Instrumental variable (IV) methods are widely used to adjust for the bias in estimating treatment effects caused by unmeasured confounders in observational studies. It is common that a comparison between two treatments is focused on and that only subjects receiving one of these two treatments are considered in the analysis even though more than two treatments are available. In this paper, we provide empirical and theoretical evidence that the IV methods may result in biased treatment effects if applied on a data set in which subjects are preselected based on their received treatments. We frame this as a selection bias problem and propose a procedure that identifies the treatment effect of interest as a function of a vector of sensitivity parameters. We also list assumptions under which analyzing the preselected data does not lead to a biased treatment effect estimate. The performance of the proposed method is examined using simulation studies. We applied our method on The Health Improvement Network (THIN) database to estimate the comparative effect of metformin and sulfonylureas on weight gain among diabetic patients.

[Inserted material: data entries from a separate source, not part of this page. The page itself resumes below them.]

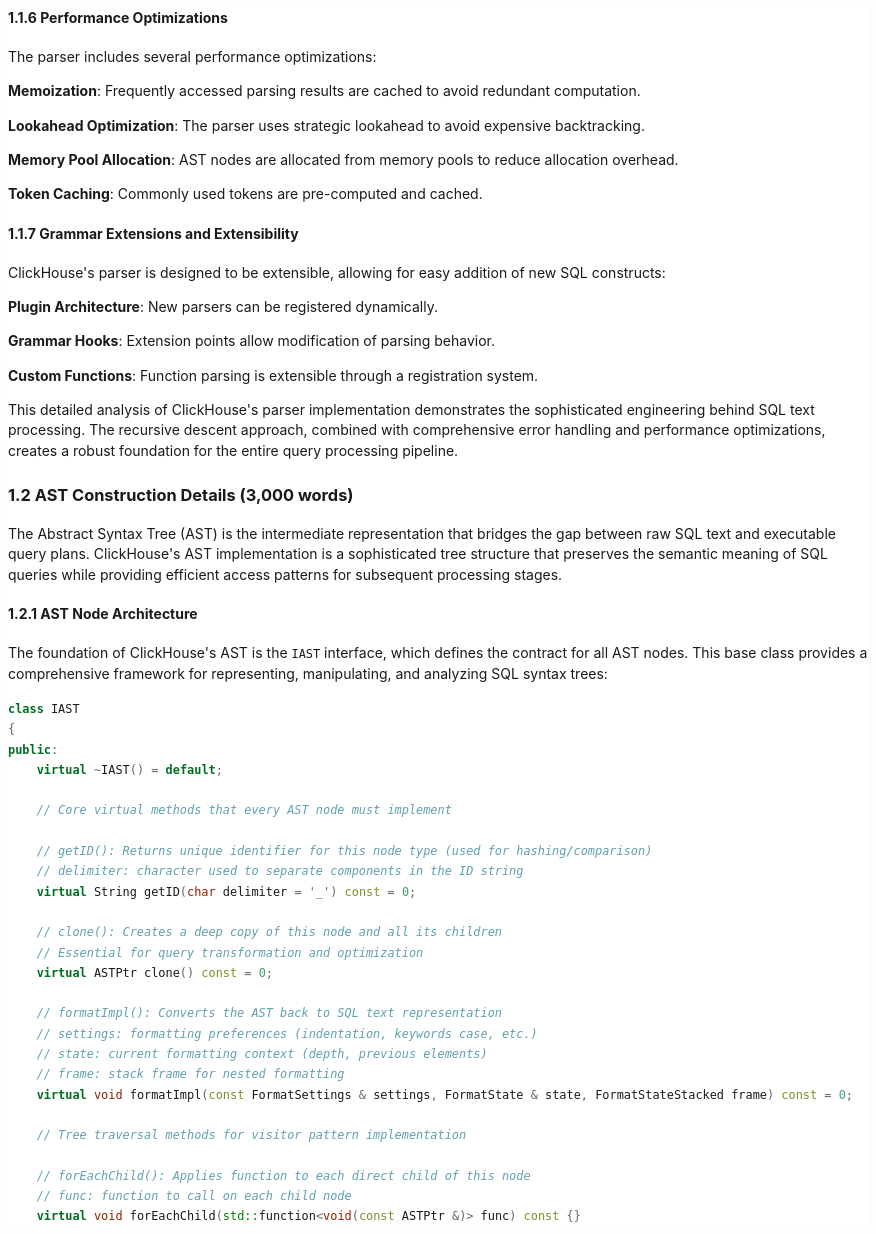 #### 1.1.6 Performance Optimizations

The parser includes several performance optimizations:

**Memoization**: Frequently accessed parsing results are cached to avoid redundant computation.

**Lookahead Optimization**: The parser uses strategic lookahead to avoid expensive backtracking.

**Memory Pool Allocation**: AST nodes are allocated from memory pools to reduce allocation overhead.

**Token Caching**: Commonly used tokens are pre-computed and cached.

#### 1.1.7 Grammar Extensions and Extensibility

ClickHouse's parser is designed to be extensible, allowing for easy addition of new SQL constructs:

**Plugin Architecture**: New parsers can be registered dynamically.

**Grammar Hooks**: Extension points allow modification of parsing behavior.

**Custom Functions**: Function parsing is extensible through a registration system.

This detailed analysis of ClickHouse's parser implementation demonstrates the sophisticated engineering behind SQL text processing. The recursive descent approach, combined with comprehensive error handling and performance optimizations, creates a robust foundation for the entire query processing pipeline.

### 1.2 AST Construction Details (3,000 words)

The Abstract Syntax Tree (AST) is the intermediate representation that bridges the gap between raw SQL text and executable query plans. ClickHouse's AST implementation is a sophisticated tree structure that preserves the semantic meaning of SQL queries while providing efficient access patterns for subsequent processing stages.

#### 1.2.1 AST Node Architecture

The foundation of ClickHouse's AST is the `IAST` interface, which defines the contract for all AST nodes. This base class provides a comprehensive framework for representing, manipulating, and analyzing SQL syntax trees:

```cpp
class IAST
{
public:
    virtual ~IAST() = default;
    
    // Core virtual methods that every AST node must implement
    
    // getID(): Returns unique identifier for this node type (used for hashing/comparison)
    // delimiter: character used to separate components in the ID string
    virtual String getID(char delimiter = '_') const = 0;
    
    // clone(): Creates a deep copy of this node and all its children
    // Essential for query transformation and optimization
    virtual ASTPtr clone() const = 0;
    
    // formatImpl(): Converts the AST back to SQL text representation
    // settings: formatting preferences (indentation, keywords case, etc.)
    // state: current formatting context (depth, previous elements)
    // frame: stack frame for nested formatting
    virtual void formatImpl(const FormatSettings & settings, FormatState & state, FormatStateStacked frame) const = 0;
    
    // Tree traversal methods for visitor pattern implementation
    
    // forEachChild(): Applies function to each direct child of this node
    // func: function to call on each child node
    virtual void forEachChild(std::function<void(const ASTPtr &)> func) const {}
```
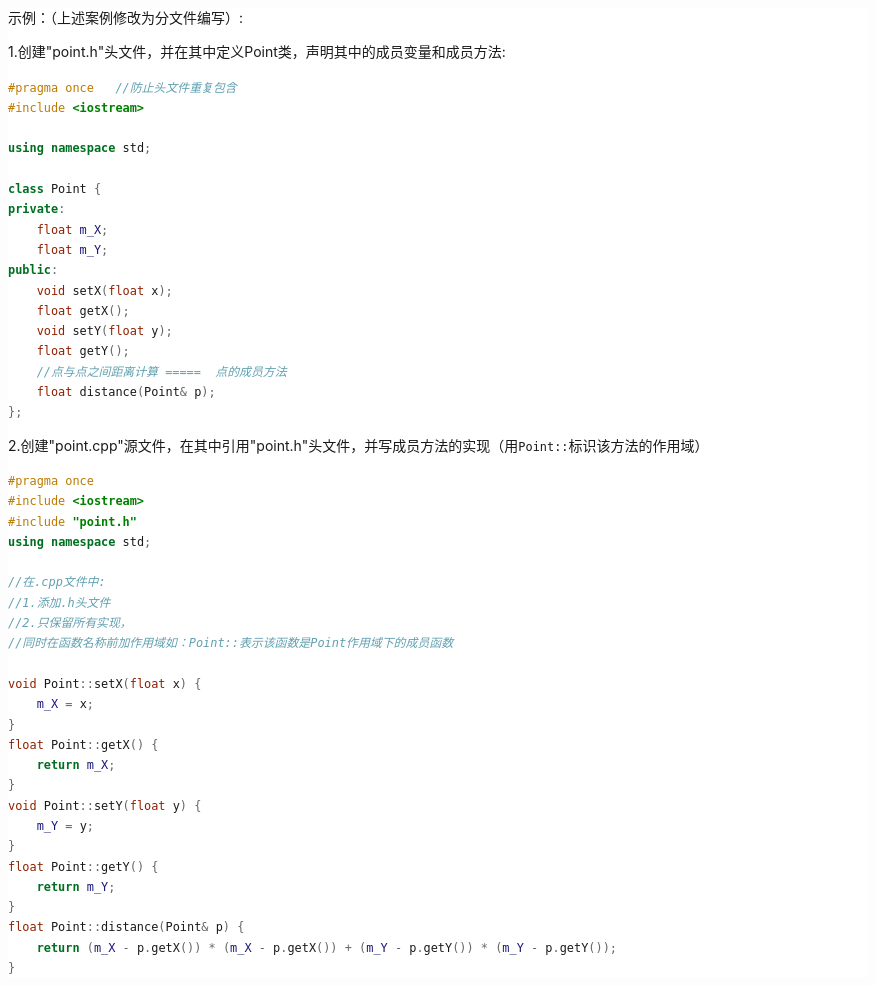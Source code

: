 示例：（上述案例修改为分文件编写）:

1.创建"point.h"头文件，并在其中定义Point类，声明其中的成员变量和成员方法:

```c++
#pragma once   //防止头文件重复包含
#include <iostream>

using namespace std;

class Point {
private:
	float m_X;
	float m_Y;
public:
	void setX(float x);
	float getX();
	void setY(float y);
	float getY();
	//点与点之间距离计算 =====  点的成员方法
	float distance(Point& p);
};
```

2.创建"point.cpp"源文件，在其中引用"point.h"头文件，并写成员方法的实现（用`Point::`标识该方法的作用域）

```c++
#pragma once
#include <iostream>
#include "point.h"
using namespace std;

//在.cpp文件中:
//1.添加.h头文件
//2.只保留所有实现，
//同时在函数名称前加作用域如：Point::表示该函数是Point作用域下的成员函数

void Point::setX(float x) {
	m_X = x;
}
float Point::getX() {
	return m_X;
}
void Point::setY(float y) {
	m_Y = y;
}
float Point::getY() {
	return m_Y;
}
float Point::distance(Point& p) {
	return (m_X - p.getX()) * (m_X - p.getX()) + (m_Y - p.getY()) * (m_Y - p.getY());
}
```
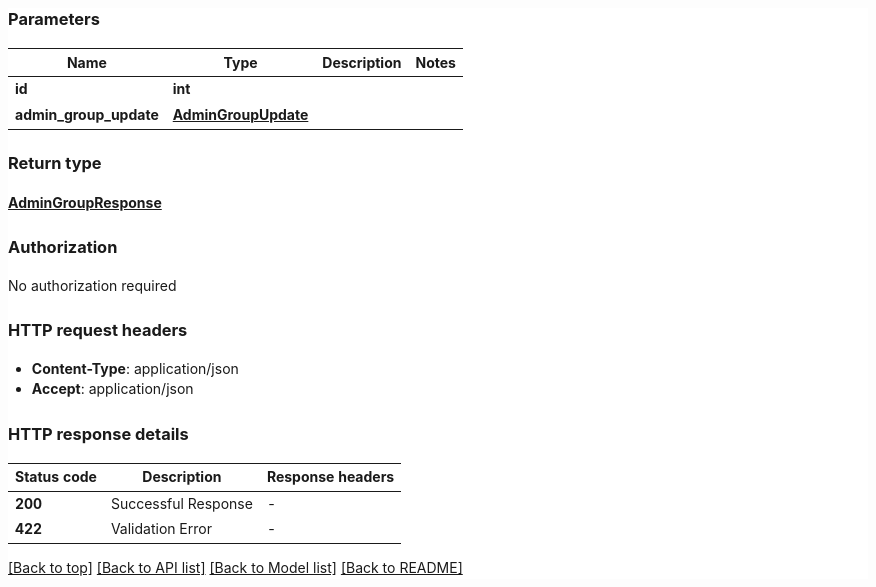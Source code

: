 ### Parameters

Name | Type | Description  | Notes
------------- | ------------- | ------------- | -------------
 **id** | **int**|  | 
 **admin_group_update** | [**AdminGroupUpdate**](AdminGroupUpdate.md)|  | 

### Return type

[**AdminGroupResponse**](AdminGroupResponse.md)

### Authorization

No authorization required

### HTTP request headers

 - **Content-Type**: application/json
 - **Accept**: application/json

### HTTP response details
| Status code | Description | Response headers |
|-------------|-------------|------------------|
**200** | Successful Response |  -  |
**422** | Validation Error |  -  |

[[Back to top]](#) [[Back to API list]](../README.md#documentation-for-api-endpoints) [[Back to Model list]](../README.md#documentation-for-models) [[Back to README]](../README.md)

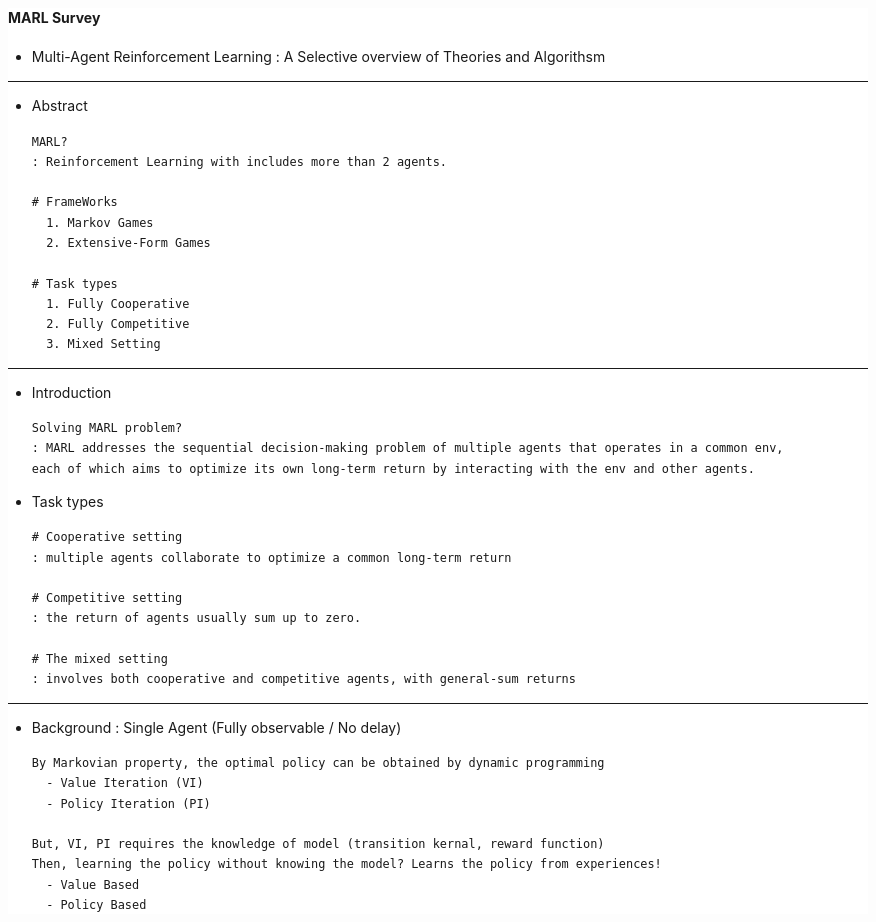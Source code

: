 #### MARL Survey

- Multi-Agent Reinforcement Learning : A Selective overview of Theories and Algorithsm

---
- Abstract

      MARL?
      : Reinforcement Learning with includes more than 2 agents.
      
      # FrameWorks
        1. Markov Games
        2. Extensive-Form Games
    
      # Task types
        1. Fully Cooperative
        2. Fully Competitive
        3. Mixed Setting 
 
---

- Introduction
  
      Solving MARL problem?
      : MARL addresses the sequential decision-making problem of multiple agents that operates in a common env,
      each of which aims to optimize its own long-term return by interacting with the env and other agents.


- Task types

      # Cooperative setting 
      : multiple agents collaborate to optimize a common long-term return
      
      # Competitive setting
      : the return of agents usually sum up to zero.
      
      # The mixed setting
      : involves both cooperative and competitive agents, with general-sum returns 

---

- Background : Single Agent (Fully observable / No delay) 

      By Markovian property, the optimal policy can be obtained by dynamic programming 
        - Value Iteration (VI)
        - Policy Iteration (PI)
          
      But, VI, PI requires the knowledge of model (transition kernal, reward function)
      Then, learning the policy without knowing the model? Learns the policy from experiences!
        - Value Based  
        - Policy Based 
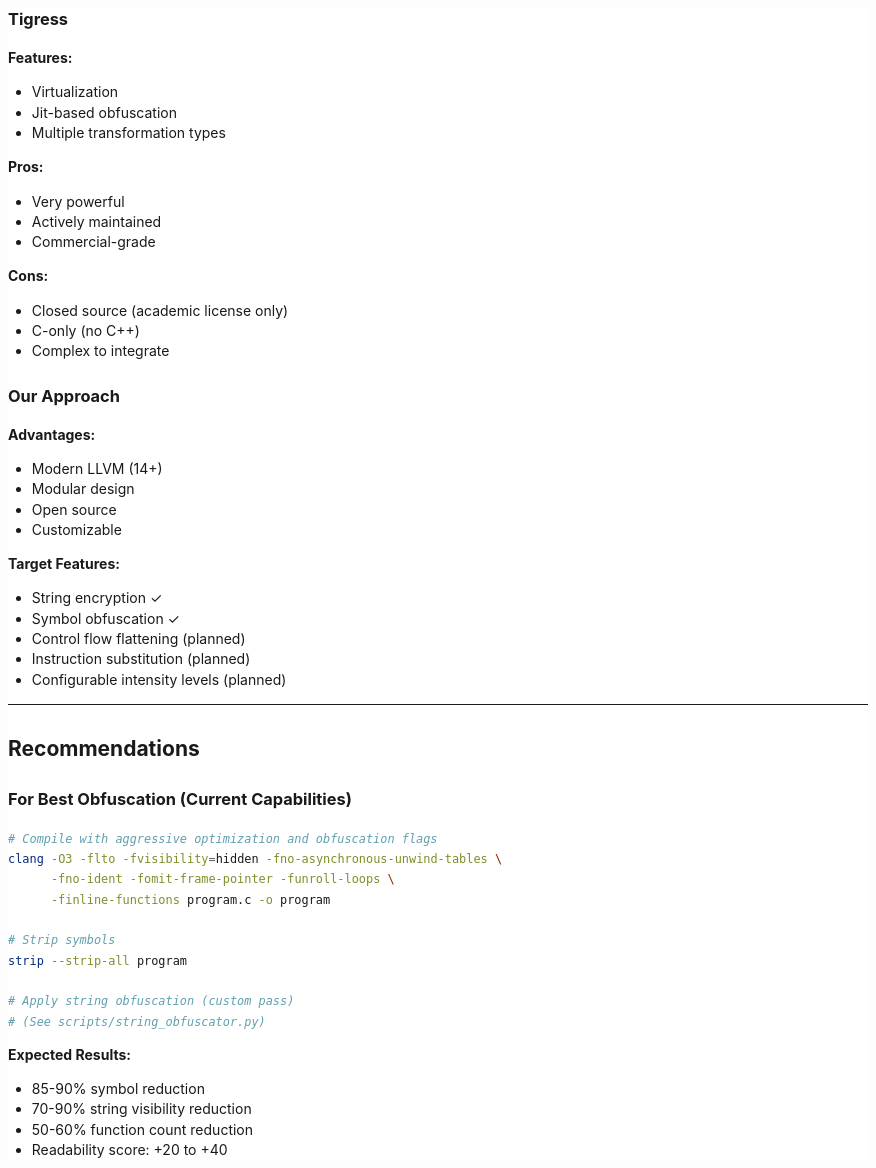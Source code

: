 ### Tigress

**Features:**
- Virtualization
- Jit-based obfuscation
- Multiple transformation types

**Pros:**
- Very powerful
- Actively maintained
- Commercial-grade

**Cons:**
- Closed source (academic license only)
- C-only (no C++)
- Complex to integrate

### Our Approach

**Advantages:**
- Modern LLVM (14+)
- Modular design
- Open source
- Customizable

**Target Features:**
- String encryption ✓
- Symbol obfuscation ✓
- Control flow flattening (planned)
- Instruction substitution (planned)
- Configurable intensity levels (planned)

---

## Recommendations

### For Best Obfuscation (Current Capabilities)

```bash
# Compile with aggressive optimization and obfuscation flags
clang -O3 -flto -fvisibility=hidden -fno-asynchronous-unwind-tables \
      -fno-ident -fomit-frame-pointer -funroll-loops \
      -finline-functions program.c -o program

# Strip symbols
strip --strip-all program

# Apply string obfuscation (custom pass)
# (See scripts/string_obfuscator.py)
```

**Expected Results:**
- 85-90% symbol reduction
- 70-90% string visibility reduction
- 50-60% function count reduction
- Readability score: +20 to +40
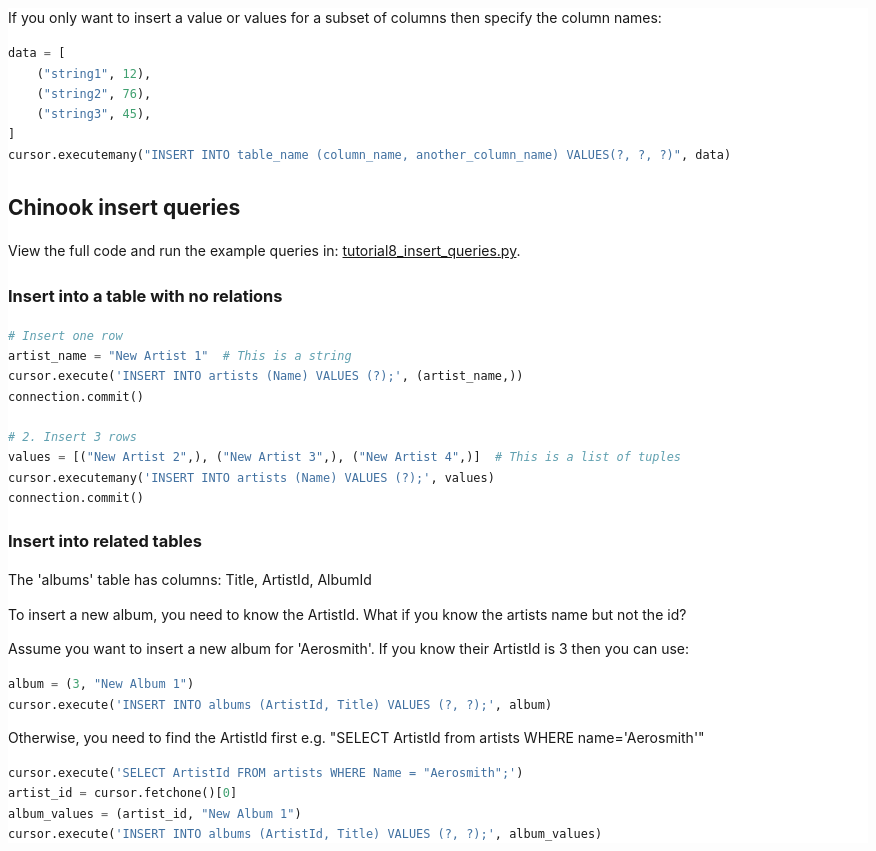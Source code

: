 If you only want to insert a value or values for a subset of columns then specify the column names:

```python
data = [
    ("string1", 12),
    ("string2", 76),
    ("string3", 45),
]
cursor.executemany("INSERT INTO table_name (column_name, another_column_name) VALUES(?, ?, ?)", data)
```

## Chinook insert queries

View the full code and run the example queries
in: [tutorial8_insert_queries.py](../../src/tutorialpkg/sample_code/tutorial8_insert_queries.py).

### Insert into a table with no relations

```python
# Insert one row
artist_name = "New Artist 1"  # This is a string
cursor.execute('INSERT INTO artists (Name) VALUES (?);', (artist_name,))
connection.commit()

# 2. Insert 3 rows 
values = [("New Artist 2",), ("New Artist 3",), ("New Artist 4",)]  # This is a list of tuples
cursor.executemany('INSERT INTO artists (Name) VALUES (?);', values)
connection.commit()
```

### Insert into related tables

The 'albums' table has columns: Title, ArtistId, AlbumId

To insert a new album, you need to know the ArtistId. What if you know the artists name but not the id?

Assume you want to insert a new album for 'Aerosmith'. If you know their ArtistId is 3 then you can use:

```python
album = (3, "New Album 1")
cursor.execute('INSERT INTO albums (ArtistId, Title) VALUES (?, ?);', album)
```

Otherwise, you need to find the ArtistId first e.g. "SELECT ArtistId from artists WHERE name='Aerosmith'"

```python
cursor.execute('SELECT ArtistId FROM artists WHERE Name = "Aerosmith";')
artist_id = cursor.fetchone()[0]
album_values = (artist_id, "New Album 1")
cursor.execute('INSERT INTO albums (ArtistId, Title) VALUES (?, ?);', album_values)
```
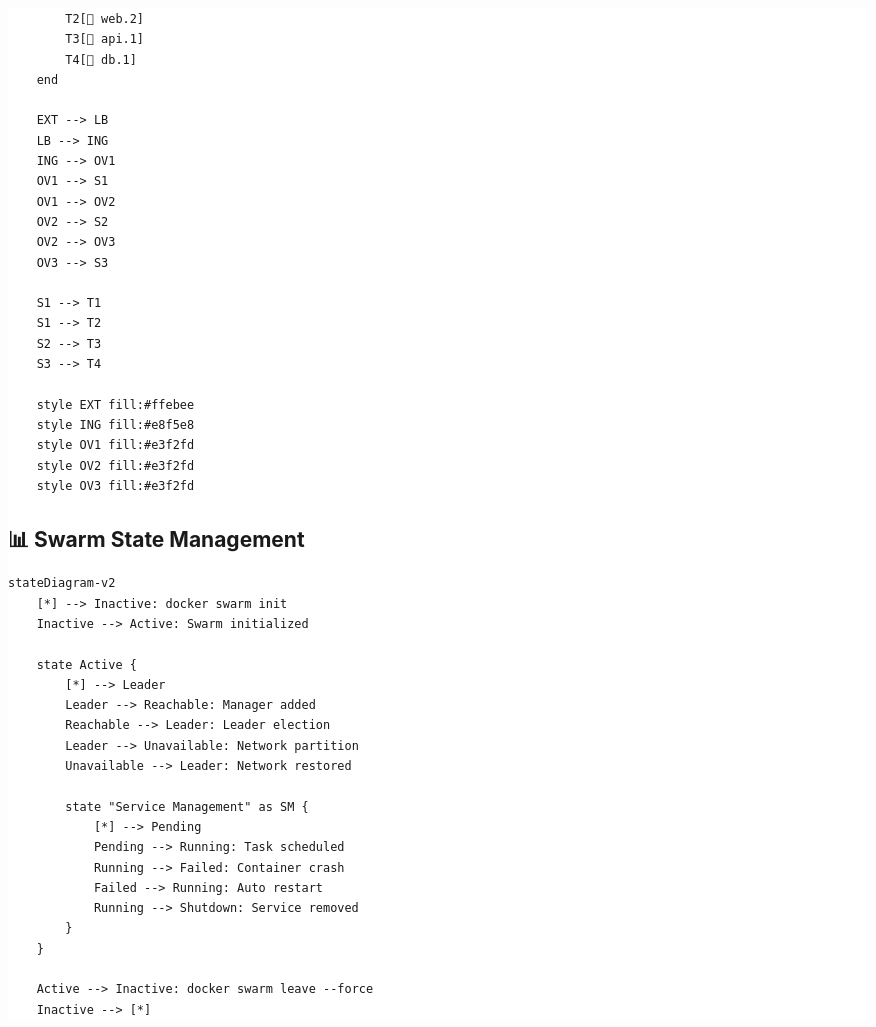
 ```mermaid
        T2[🐳 web.2]
        T3[🐳 api.1]
        T4[🐳 db.1]
    end
    
    EXT --> LB
    LB --> ING
    ING --> OV1
    OV1 --> S1
    OV1 --> OV2
    OV2 --> S2
    OV2 --> OV3
    OV3 --> S3
    
    S1 --> T1
    S1 --> T2
    S2 --> T3
    S3 --> T4
    
    style EXT fill:#ffebee
    style ING fill:#e8f5e8
    style OV1 fill:#e3f2fd
    style OV2 fill:#e3f2fd
    style OV3 fill:#e3f2fd
```

## 📊 Swarm State Management

```mermaid
stateDiagram-v2
    [*] --> Inactive: docker swarm init
    Inactive --> Active: Swarm initialized
    
    state Active {
        [*] --> Leader
        Leader --> Reachable: Manager added
        Reachable --> Leader: Leader election
        Leader --> Unavailable: Network partition
        Unavailable --> Leader: Network restored
        
        state "Service Management" as SM {
            [*] --> Pending
            Pending --> Running: Task scheduled
            Running --> Failed: Container crash
            Failed --> Running: Auto restart
            Running --> Shutdown: Service removed
        }
    }
    
    Active --> Inactive: docker swarm leave --force
    Inactive --> [*]
```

工具变量(IV)方法被广泛用于调整观察性研究中因未测量的混杂因素而导致的治疗效果估计偏差。通常情况下,即使有两种以上的治疗方法可供选择,对两种治疗方法的比较仍是重点,并且在分析中仅考虑接受这两种治疗方法之一的受试者。在本文中,我们提供了实证和理论证据,表明如果将IV方法应用于基于受试者接受的治疗进行预先选择的数据集,可能会导致治疗效果出现偏差。我们将此视为选择偏差问题,并提出了一种程序,该程序将感兴趣的治疗效果识别为灵敏度参数向量的函数。我们还列出了在哪些假设下分析预先选择的数据不会导致有偏差的治疗效果估计。通过模拟研究检验了所提出方法的性能。我们将我们的方法应用于健康改善网络(THIN)数据库,以估计二甲双胍和磺脲类药物对糖尿病患者体重增加的比较效果。